Maria Prymachenko’s Works Are a Sign of Unity – The Ukrainian folk artist’s work has become a symbol for peace in Europe just a week after a blaze sparked fears that her paintings had been destroyed in a Ukrainian museum. The Maria Prymachenko Family Foundation said that Prymachenko’s works were likely rescued from the building by a local resident. A partner at the foundation claimed that the fire was likely an intentional attempt to destroy Ukrainian cultural heritage. (CNN)
Jonathan Jones Does Not Like Damien Hirst’s New Show – Art critic Jonathan Jones was not impressed with Hirst’s “Natural History” show at Gagosian Britannia Street in London, which presents an array of his formaldehyde sculptures. “This is art for the penthouses of oligarchs who look out of their windows and ask who really cares about all those pieces of meat walking about down there,” Jones wrote. (Guardian)
Mega-Collector Roman Abramovich Hit With Sanctions – Speaking of oligarchs: Abramovich is one of seven Russians just sanctioned by the U.K., complete with a full asset freeze and a travel ban. On Thursday, the government introduced its most heavy crackdown on Russian oligarchs since Russia invaded Ukraine. Because of the freeze, Abramovich—who co-founded the Garage Museum of Contemporary Art in Moscow and owns major works by Lucian Freud and Francis Bacon—will no longer be able to sell his Chelsea football club as planned. (Financial Times)

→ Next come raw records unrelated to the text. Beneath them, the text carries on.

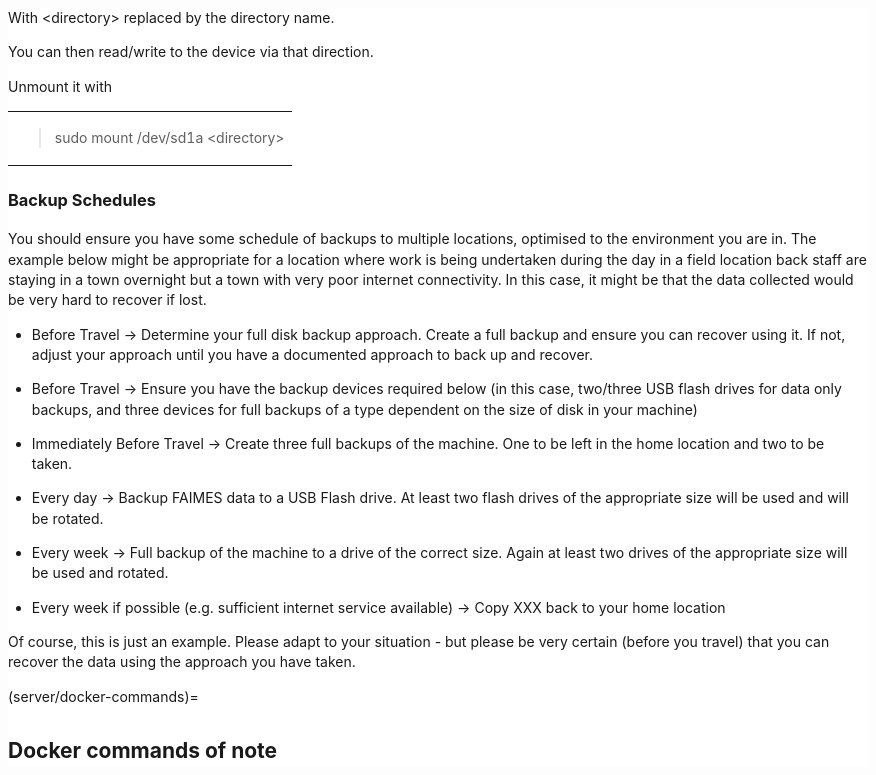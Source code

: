 With \<directory\> replaced by the directory name.

You can then read/write to the device via that direction.

Unmount it with

<table>
<tbody>
<tr class="odd">
<td><blockquote>
<p>sudo mount /dev/sd1a &lt;directory&gt;</p>
</blockquote></td>
</tr>
</tbody>
</table>

### Backup Schedules

You should ensure you have some schedule of backups to multiple
locations, optimised to the environment you are in. The example below
might be appropriate for a location where work is being undertaken
during the day in a field location back staff are staying in a town
overnight but a town with very poor internet connectivity. In this case,
it might be that the data collected would be very hard to recover if
lost.

- Before Travel → Determine your full disk backup approach. Create a
  full backup and ensure you can recover using it. If not, adjust
  your approach until you have a documented approach to back up and
  recover.

- Before Travel → Ensure you have the backup devices required below
  (in this case, two/three USB flash drives for data only backups, and
  three devices for full backups of a type dependent on the size of
  disk in your machine)

- Immediately Before Travel → Create three full backups of the
  machine. One to be left in the home location and two to be taken.

- Every day → Backup FAIMES data to a USB Flash drive. At least two
  flash drives of the appropriate size will be used and will be
  rotated.

- Every week → Full backup of the machine to a drive of the correct
  size. Again at least two drives of the appropriate size will be
  used and rotated.

- Every week if possible (e.g. sufficient internet service available)
  → Copy XXX back to your home location

Of course, this is just an example. Please adapt to your situation -
but please be very certain (before you travel) that you can recover the
data using the approach you have taken.

(server/docker-commands)=

## Docker commands of note
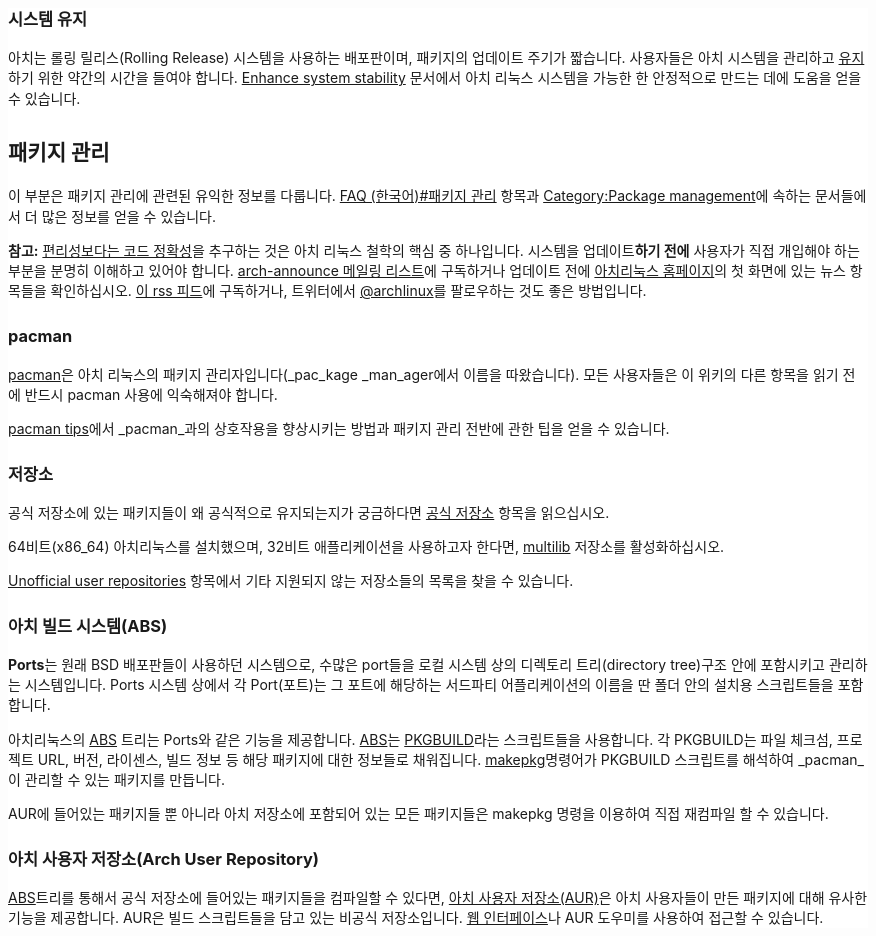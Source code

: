 ### 시스템 유지

아치는 롤링 릴리스(Rolling Release) 시스템을 사용하는 배포판이며, 패키지의 업데이트 주기가 짧습니다. 사용자들은 아치 시스템을 관리하고 [유지](/index.php/System_maintenance "System maintenance")하기 위한 약간의 시간을 들여야 합니다. [Enhance system stability](/index.php/Enhance_system_stability "Enhance system stability") 문서에서 아치 리눅스 시스템을 가능한 한 안정적으로 만드는 데에 도움을 얻을 수 있습니다.

## 패키지 관리

이 부분은 패키지 관리에 관련된 유익한 정보를 다룹니다. [FAQ (한국어)#패키지 관리](/index.php/FAQ_(%ED%95%9C%EA%B5%AD%EC%96%B4)#.ED.8C.A8.ED.82.A4.EC.A7.80_.EA.B4.80.EB.A6.AC "FAQ (한국어)") 항목과 [Category:Package management](/index.php/Category:Package_management "Category:Package management")에 속하는 문서들에서 더 많은 정보를 얻을 수 있습니다.

**참고:** [편리성보다는 코드 정확성](/index.php/The_Arch_Way_(%ED%95%9C%EA%B5%AD%EC%96%B4)#.ED.8E.B8.EB.A6.AC.EC.84.B1.EB.B3.B4.EB.8B.A4.EB.8A.94_.EC.BD.94.EB.93.9C.EC.9D.98_.EC.A0.95.ED.99.95.EC.84.B1 "The Arch Way (한국어)")을 추구하는 것은 아치 리눅스 철학의 핵심 중 하나입니다. 시스템을 업데이트**하기 전에** 사용자가 직접 개입해야 하는 부분을 분명히 이해하고 있어야 합니다. [arch-announce 메일링 리스트](https://mailman.archlinux.org/mailman/listinfo/arch-announce/)에 구독하거나 업데이트 전에 [아치리눅스 홈페이지](https://archlinux.org)의 첫 화면에 있는 뉴스 항목들을 확인하십시오. [이 rss 피드](https://www.archlinux.org/feeds/news/)에 구독하거나, 트위터에서 [@archlinux](https://twitter.com/archlinux)를 팔로우하는 것도 좋은 방법입니다.

### pacman

[pacman](/index.php/Pacman "Pacman")은 아치 리눅스의 패키지 관리자입니다(_pac_kage _man_ager에서 이름을 따왔습니다). 모든 사용자들은 이 위키의 다른 항목을 읽기 전에 반드시 pacman 사용에 익숙해져야 합니다.

[pacman tips](/index.php/Pacman_tips "Pacman tips")에서 _pacman_과의 상호작용을 향상시키는 방법과 패키지 관리 전반에 관한 팁을 얻을 수 있습니다.

### 저장소

공식 저장소에 있는 패키지들이 왜 공식적으로 유지되는지가 궁금하다면 [공식 저장소](/index.php/Official_repositories "Official repositories") 항목을 읽으십시오.

64비트(x86_64) 아치리눅스를 설치했으며, 32비트 애플리케이션을 사용하고자 한다면, [multilib](/index.php/Multilib "Multilib") 저장소를 활성화하십시오.

[Unofficial user repositories](/index.php/Unofficial_user_repositories "Unofficial user repositories") 항목에서 기타 지원되지 않는 저장소들의 목록을 찾을 수 있습니다.

### 아치 빌드 시스템(ABS)

**Ports**는 원래 BSD 배포판들이 사용하던 시스템으로, 수많은 port들을 로컬 시스템 상의 디렉토리 트리(directory tree)구조 안에 포함시키고 관리하는 시스템입니다. Ports 시스템 상에서 각 Port(포트)는 그 포트에 해당하는 서드파티 어플리케이션의 이름을 딴 폴더 안의 설치용 스크립트들을 포함합니다.

아치리눅스의 [ABS](/index.php/ABS "ABS") 트리는 Ports와 같은 기능을 제공합니다. [ABS](/index.php/ABS "ABS")는 [PKGBUILD](/index.php/PKGBUILD "PKGBUILD")라는 스크립트들을 사용합니다. 각 PKGBUILD는 파일 체크섬, 프로젝트 URL, 버전, 라이센스, 빌드 정보 등 해당 패키지에 대한 정보들로 채워집니다. [makepkg](/index.php/Makepkg "Makepkg")명령어가 PKGBUILD 스크립트를 해석하여 _pacman_이 관리할 수 있는 패키지를 만듭니다.

AUR에 들어있는 패키지들 뿐 아니라 아치 저장소에 포함되어 있는 모든 패키지들은 makepkg 명령을 이용하여 직접 재컴파일 할 수 있습니다.

### 아치 사용자 저장소(Arch User Repository)

[ABS](/index.php/ABS "ABS")트리를 통해서 공식 저장소에 들어있는 패키지들을 컴파일할 수 있다면, [아치 사용자 저장소(AUR)](/index.php/Arch_User_Repository "Arch User Repository")은 아치 사용자들이 만든 패키지에 대해 유사한 기능을 제공합니다. AUR은 빌드 스크립트들을 담고 있는 비공식 저장소입니다. [웹 인터페이스](https://aur.archlinux.org/index.php)나 AUR 도우미를 사용하여 접근할 수 있습니다.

Erdogan Accuses Europe of “Witch Hunt” Against Russian Artists – The Turkish president accused Germany and other European nations of conducting a “witch hunt” of Russian artists. Speaking to his party in Ankara, Erdogan condemned the ouster of the famous conductor Valery Gergiev from the Munich Philharmonic after he refused to denounce Putin’s invasion of Ukraine. (Monopol)
MOVERS & SHAKERS
Open Letter Criticizes the Namibian Pavilion – ArtAfrica has published an open letter expressing its concerns about the first-ever Namibian Pavilion at the 59th Venice Biennale. The letter’s authors say news of the presentation—a group of “Lone Men” sculptures by an anonymous artist who is a member of the tourism industry—came as a surprise to many in the country’s art community and is not representative of its creative milieu. (Art Africa)
Christie’s Middle East Chairman Departs After 23 Years – Michael Jeha will step down from his post at the end of March and relocate from Dubai back to London. Though he is leaving for personal reasons, some have observed Christie’s pulling back in the region, especially with regard to cultivating collectors and consignments. From 2020 onward, the division has seen several poor auction results and recently cut its contemporary art spring sale. (The Art Newspaper)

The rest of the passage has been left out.